China's PLA maker challenges NatureWorks

Behind the recent launch of China's largest polylactic acid plant stand the Chinese Academy of Sciences and pharmaceutical and chemical maker Zhejiang Hisun Chemical Co.Ltd.

The academy's subsidiary, Changchun Institute of Applied Chemistry, announced March 18 that a new line with 5,000 metric tons (about 11 million pounds) of annual capacity has come on stream, claming the products are "as good as, and some with even better properties" than the world leader NatureWorks'.

The project took off after seven years of research and preparation, the announcement said.

NatureWorks' plant opened in 2003 with a nominal capacity of 300 million pounds (about 136,000 metric tons). But the company has been running at half that capacity, according to a report from PN's sister publication European Plastics News. NatureWorks, however, said it will reach, and probably exceed, its 300-million-pound capacity.

March 14, 2008

China to start largest PPC line

China National Offshore Oil Corp. (CNOOC), which spurred controversy in the United States in June 2005 by offering $18.5 billion to buy Unocal Corp., is finishing up a project that converts CO2 to degradable plastic.

China Blue Chemical Ltd., a subsidiary of CNOOC, announced it will start the production of carbon dioxide-propylene oxide copolymers (PPC) in June, according to China's Shanghai Securities News. The project will be the largest in the world with an annual capacity of 3,000 metric tons, the company said in a press release.

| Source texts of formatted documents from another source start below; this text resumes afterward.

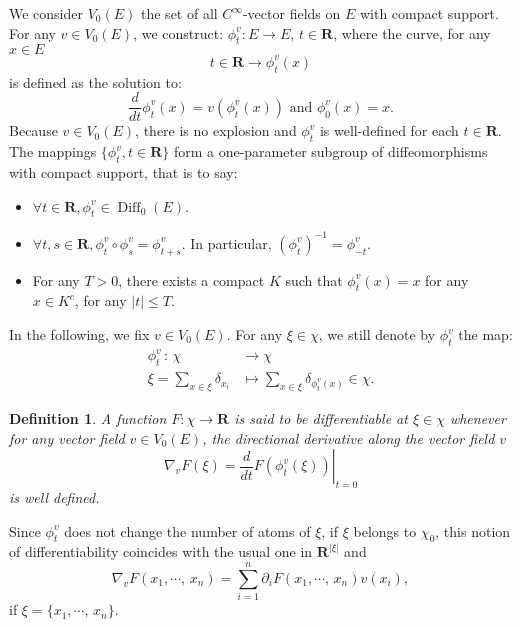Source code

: \documentclass[11pt,a4paper]{amsart}
\newtheorem{Definition}{Definition}
\begin{document}
We consider $V_0(E)$ the set of all $C^{\infty}$-vector fields on $E$
with compact support. For any $v \in V_0(E)$, we construct: $\phi_t^v
: E \rightarrow E$, $t \in {{\mathbf R}}$, where the curve, for any $x \in E$
\begin{equation*}
  t \in {{\mathbf R}} \rightarrow \phi_t^v(x) 
\end{equation*}
is defined as the solution to:
\begin{equation*}
  \frac{d}{dt}\phi_t^v(x)=v(\phi^v_t(x)) \text{ and } \phi_0^v(x)=x.
\end{equation*}
Because $v \in V_0(E)$, there is no explosion and $\phi_t^v$ is
well-defined for each $t \in {{\mathbf R}}$. The mappings $\{\phi_t^v, t \in
{{\mathbf R}}\}$ form a one-parameter subgroup of diffeomorphisms with compact
support, that is to say:
\begin{itemize}
\item $\forall t \in {{\mathbf R}}, \phi_t^v \in {\operatorname{Diff}} _0(E)$.
\item $\forall t,s \in {{\mathbf R}}, \phi_t^v \circ \phi_s^v = \phi_{t+s}^v$. In
  particular, $(\phi_t^v)^{-1}=\phi_{-t}^v$.
\item For any $T>0$, there exists a compact $K$ such that
  $\phi_t^v(x)=x$ for any $x\in K^c$, for any $|t|\le T.$
\end{itemize}
In the following, we fix $v \in V_0(E)$. For any $\xi \in \chi$, we
still denote by $\phi_t^v$ the map:
\begin{align*}
  \phi_t^v\, :\, \chi & \longrightarrow \chi\\
  \xi=\sum_{x \in \xi}\delta_{x_i}&\longmapsto \sum_{x \in
    \xi}{\delta_{\phi_t^v(x)}} \in \chi.
\end{align*}
\begin{Definition}\label{def:gradient}
  A function $F :\chi \rightarrow {{\mathbf R}}$ is said to be differentiable at
  $\xi \in \chi$ whenever for any vector field $v\in V_0(E)$, the
  directional derivative along the vector field $v$
  \begin{equation*}
    \nabla_v F(\xi)=\left.\frac{d}{dt} F(\phi_t^v(\xi))\right|_{t=0}
  \end{equation*}
  is well defined.
\end{Definition}
Since $\phi_t^v$ does not change the number of atoms of $\xi$, if
$\xi$ belongs to $\chi_0$, this notion of differentiability coincides
with the usual one in ${{\mathbf R}}^{|\xi|}$ and
\begin{equation*}
  \nabla_v F(x_1,\cdots,\, x_n)=\sum_{i=1}^n \partial_i F(x_1,\cdots,\, x_n)v(x_i),
\end{equation*}
if $\xi=\{x_1,\cdots,\, x_n\}.$
\end{document}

The facility is located in China's most southern province and an island in the South China Sea, Hainan.

The total investment on the project was reported to be around 152 million yuan ($21.4 million).

June 27, 2008

Vietnam jump-starts corn-plastic

Heavily dependent on imported oil and petrochemical products, Vietnam is joining the club of bio-based plastics. Tien Thanh Co. Ltd. in Ho Chi Ming City is marketing plastic items made out of wheat or maize flour, a report in the Viet Nam News said.

The product line seems to consist of boxes and cups that are said to decompose in wet environments in 102 days. They cost 40-50 percent more than their conventional plastic counterparts.

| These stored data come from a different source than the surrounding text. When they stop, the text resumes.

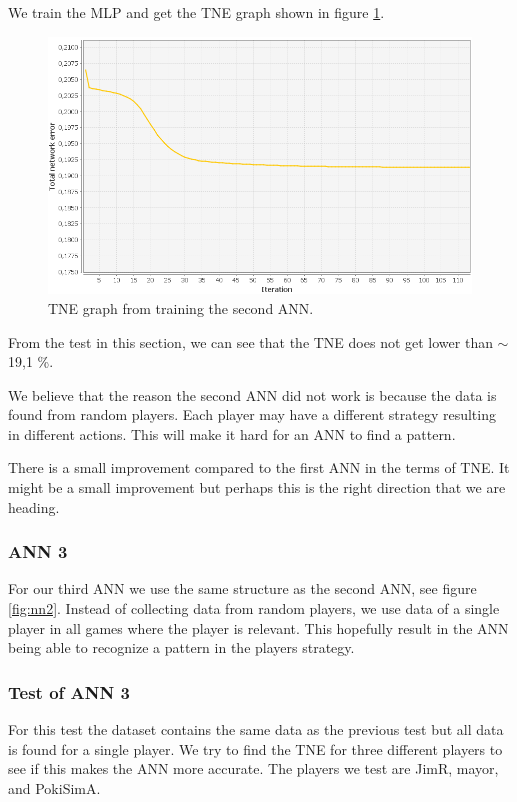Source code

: We train the MLP and get the TNE graph shown in figure \ref{fig:tneg2}.

\begin{figure}[H]
  \center
    \includegraphics[scale=0.6]{images/nn/default-nn2-err.png}
  \caption{TNE graph from training the second ANN.\label{fig:tneg2}}
\end{figure}

From the test in this section, we can see that the TNE does not get lower than $\sim$19,1 \%. 


We believe that the reason the second ANN did not work is because the data is found from random players. Each player may have a different strategy resulting in different actions. This will make it hard for an ANN to find a pattern. 

There is a small improvement compared to the first ANN in the terms of TNE. It might be a small improvement but perhaps this is the right direction that we are heading.



\subsubsection{ANN 3}
\label{sec:design3}
For our third ANN we use the same structure as the second ANN, see figure \ref{fig:nn2}. Instead of collecting data from random players, we use data of a single player in all games where the player is relevant. This hopefully result in the ANN being able to recognize a pattern in the players strategy.

\subsubsection{Test of ANN 3}
\label{sec:ann-test3}
For this test the dataset contains the same data as the previous test but all data is found for a single player. We try to find the TNE for three different players to see if this makes the ANN more accurate. The players we test are JimR, mayor, and PokiSimA.

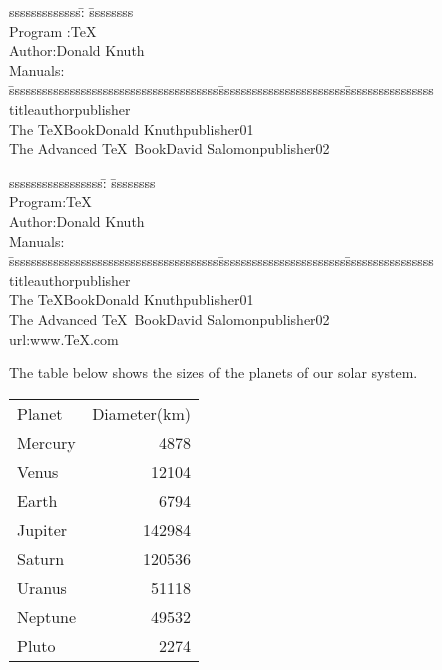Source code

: \documentclass[a4paper, UTF8]{article}
\begin{document}
\begin{tabbing}
    sssssssssssss\=: \=ssssssss\kill\\[5pt]
    Program\> :\>\TeX\\[5pt]
    Author\>:\>Donald Knuth\\[5pt]
    Manuals\>:\\
    \quad\= ssssssssssssssssssssssssssssssssssssss\quad\=sssssssssssssssssssssss\=ssssssssssssssss\kill\\
        \>\textsf{title}\>\textsf{author}\>\textsf{publisher}\\[8pt]
        \>The \TeX Book\>Donald Knuth\>publisher01\\[5pt]
        \>The Advanced \TeX\ Book\>David Salomon\>publisher02
    
\end{tabbing}
\newpage

\begin{tabbing}
    sssssssssssssssss\=: \=ssssssss\kill\\[5pt]
    Program\>:\>\TeX\\[5pt]
    Author\>:\>Donald Knuth\\[5pt]
    Manuals\>:\\
    \pushtabs
    \quad\= ssssssssssssssssssssssssssssssssssssss\=sssssssssssssssssssssss\=ssssssssssssssss\kill\\
        \>\textsf{title}\>\textsf{author}\>\textsf{publisher}\\[8pt]
        \>The \TeX Book\>Donald Knuth\>publisher01\\[5pt]
        \>The Advanced \TeX\ Book\>David Salomon\>publisher02\\[16pt]
    \poptabs
    url\>:\>www.TeX.com
\end{tabbing}
\newpage

The table below shows the sizes of the planets of our solar system.
\begin{center}
    \begin{tabular}{lr}
        Planet  &   Diameter(km)\\[5pt]
        Mercury &   4878\\
        Venus   &   12104\\
        Earth   &   6794\\
        Jupiter &   142984\\
        Saturn  &   120536\\
        Uranus  &   51118\\
        Neptune &   49532\\
        Pluto   &   2274
    \end{tabular}
\end{center}
\end{document}
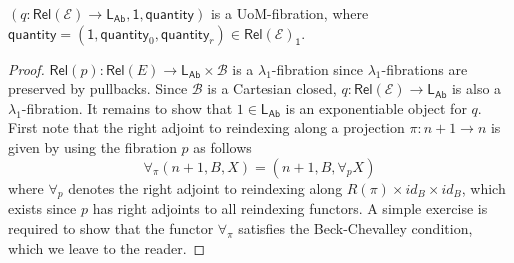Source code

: \documentclass[a4paper,UKenglish]{lipics}
\newcommand{\LamOneFib}{$\lambda_1$-fibration\xspace}
\newcommand{\LamOneFibs}{$\lambda_1$-fibrations\xspace}
\newcommand{\msf}[1]{\mathsf{#1}} %
\newcommand{\LAb}{\msf{L}_{\msf{Ab}}}
\newcommand{\terminal}{\msf{1}}
\newcommand{\Rel}{\msf{Rel}}
\newcommand{\B}{\mathcal{B}}
\newcommand{\C}{\mathcal{C}}
\newcommand{\E}{\mathcal{E}}
\newcommand{\fibreE}[1]{\E_{_{#1}}}
\newcommand{\bracket}[1]{\left( #1 \right)}
\newcommand{\bbracket}[1]{\bigl( #1 \bigr)}
\newcommand{\num}{\msf{quantity}}
\newcommand{\UoMFibration}{UoM-fibration\xspace}
\begin{document}
\begin{theorem}
\label{thm:logUoM}
$(q:\Rel(\E) \rightarrow \LAb, \terminal, \num)$ is a \UoMFibration, where $\num = (\terminal, \num_0, \num_r) \in \Rel(\E)_\terminal$.
\end{theorem}
\begin{proof}
$\Rel(p):\Rel(E) \rightarrow \LAb \times \B$ is a \LamOneFib since \LamOneFibs are preserved by pullbacks. Since $\B$ is a Cartesian closed, $q:\Rel(\E) \rightarrow \LAb$ is also a \LamOneFib.
%
It remains to show that $1\in \LAb$ is an exponentiable object for $q$. First note that
the right adjoint to reindexing along a projection $\pi : n+1 \rightarrow n$ is given by using the fibration $p$ as follows
\[
\forall_\pi (n+1, B, X) = (n+1,B, \forall_{p} X)
\]
where $\forall_p$ denotes the right adjoint to reindexing along $R(\pi ) \times id_B \times id_B$,
which exists since $p$ has right adjoints to all reindexing functors. A simple exercise is required to show that the functor $\forall_\pi$ satisfies the Beck-Chevalley condition, which we leave to the reader.


%
%
 \end{proof}
\end{document}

The caveat, as I see it, is that the humid tropical nation in Southeast Asia is home to agriculture products such as rice, soybeans and sugar cane, but wheat and maize are not primary crops and the production is limited. Meantime, the soaring food prices in Vietnam will have a great impact on the supply and cost of domestic and imported wheat and corn. The domestic market size for bio-plastic products is also minimal.

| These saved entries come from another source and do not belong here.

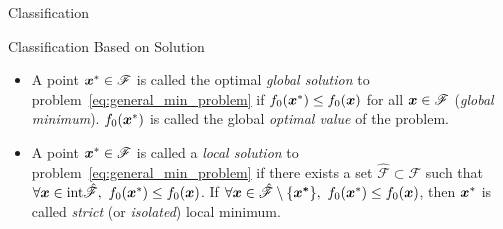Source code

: \begin{boxnote}{Classification}
\begin{note}{Classification Based on Solution}
    \begin{itemize}
        \item A point \(\boldsymbol{x}^* \in \mathscr{F}\) is called the optimal \emph{global solution} to problem~\ref{eq:general_min_problem} if \(f_0(\boldsymbol{x}^*) \le f_0(\boldsymbol{x})\) for all \(\boldsymbol{x} \in \mathscr{F}\) (\textit{global minimum}). \(f_0(\boldsymbol{x}^*)\) is called the global \emph{optimal value} of the problem.
        \item A point \(\boldsymbol{x}^* \in \mathscr{F}\) is called a \emph{local solution} to problem~\ref{eq:general_min_problem} if there exists a set \(\hat{\mathscr{F}} \subset \mathscr{F}\) such that \(\forall \boldsymbol{x} \in \mathrm{int}\hat{\mathscr{F}}, ~f_0(\boldsymbol{x}^*) \le f_0(\boldsymbol{x})\). If \(\forall \boldsymbol{x} \in \hat{\mathscr{F}} \setminus \{\boldsymbol{{x}^*}\}, ~f_0(\boldsymbol{x}^*) \le f_0(\boldsymbol{x})\), then \(\boldsymbol{x}^*\) is called \emph{strict} (or \emph{isolated}) local minimum.
    \end{itemize}
\end{note}

\end{boxnote}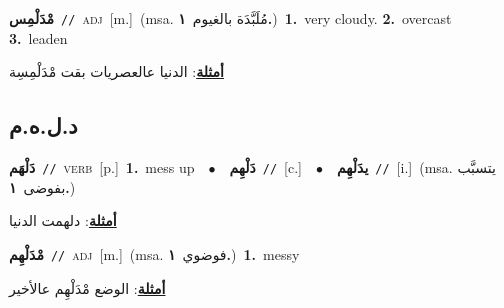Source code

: \documentclass[10pt,a4paper,twoside]{article} %
\begin{document}
\begin{multicols}{2}
{\setlength\topsep{0pt}\textbf{\foreignlanguage{arabic}{مْدَلْمِس}}\ {\color{gray}\texttt{//}\color{black}}\ \textsc{adj}\ [m.]\ \color{gray}(msa. \foreignlanguage{arabic}{مُلَبَّدَة بالغيوم}~\foreignlanguage{arabic}{\textbf{١.}})\color{black}\ \textbf{1.}~very cloudy.  \textbf{2.}~overcast  \textbf{3.}~leaden\  \begin{flushright}\color{gray}\foreignlanguage{arabic}{\textbf{\underline{\foreignlanguage{arabic}{أمثلة}}}: الدنيا عالعصريات بقت مْدَلْمِسِة}\end{flushright}\color{black}} \vspace{2mm}

\vspace{-3mm}
\subsection*{\color{blue}\foreignlanguage{arabic}{د.ل.ه.م}\color{blue}{}} 

{\setlength\topsep{0pt}\textbf{\foreignlanguage{arabic}{دَلْهَم}}\ {\color{gray}\texttt{//}\color{black}}\ \textsc{verb}\ [p.]\ \textbf{1.}~mess up\ \ $\bullet$\ \ \setlength\topsep{0pt}\textbf{\foreignlanguage{arabic}{دَلْهِم}}\ {\color{gray}\texttt{//}\color{black}}\ [c.]\ \ $\bullet$\ \ \setlength\topsep{0pt}\textbf{\foreignlanguage{arabic}{يدَلْهِم}}\ {\color{gray}\texttt{//}\color{black}}\ [i.]\ \color{gray}(msa. \foreignlanguage{arabic}{يتسبَّب بفوضى}~\foreignlanguage{arabic}{\textbf{١.}})\color{black}\  \begin{flushright}\color{gray}\foreignlanguage{arabic}{\textbf{\underline{\foreignlanguage{arabic}{أمثلة}}}: دلهمت الدنيا}\end{flushright}\color{black}} \vspace{2mm}

{\setlength\topsep{0pt}\textbf{\foreignlanguage{arabic}{مْدَلْهِم}}\ {\color{gray}\texttt{//}\color{black}}\ \textsc{adj}\ [m.]\ \color{gray}(msa. \foreignlanguage{arabic}{فوضوي}~\foreignlanguage{arabic}{\textbf{١.}})\color{black}\ \textbf{1.}~messy\  \begin{flushright}\color{gray}\foreignlanguage{arabic}{\textbf{\underline{\foreignlanguage{arabic}{أمثلة}}}: الوضع مْدَلْهِم عالأخير}\end{flushright}\color{black}} \vspace{2mm}


\end{multicols}
\end{document}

With the apparent roadblocks, the concept of corn-based plastic may remain more symbolic than practical for a while.

April 13, 2009

China's large PLA project buys Japanese equipment

Medical equipment and supplies manufacturer Henan Piaoan Group Co. Ltd. has sealed an agreement to purchase patented polylactic acid production technology, engineering and equipment from Japan's Hitachi Plant Technologies Ltd.

The project in Changyuan, Henan province, is expected to go on stream in March 2011, with an initial annual capacity of 10,000 metric tons (22 million pounds), according to a press release issued by Hitachi. Piaoan plans to expand the capacity to 150,000 metric tons (331 million pounds) "in the future," with a total investment of 1.83 billion yuan (US$267 million).

Piaoan plans to make medical supplies out of PLA biopolymer and become the first "high-quality, industrialized PLA production base in China," the release said.

Hitachi Plant Technologies developed PLA manufacturing technology in 2004. The company claims its patented technology produces pure, colorless and easy-to-process PLA materials.

Privately-owned Piaoan reported 1.2 billion yuan (US$176 million) in 2007 annual sales. The company didn't comment on the new project. Its corporate Web site, however, said the company invested 300 million yuan (US$44 million) to build 10,000 metric tons of PLA capacity with equipment imported from Switzerland.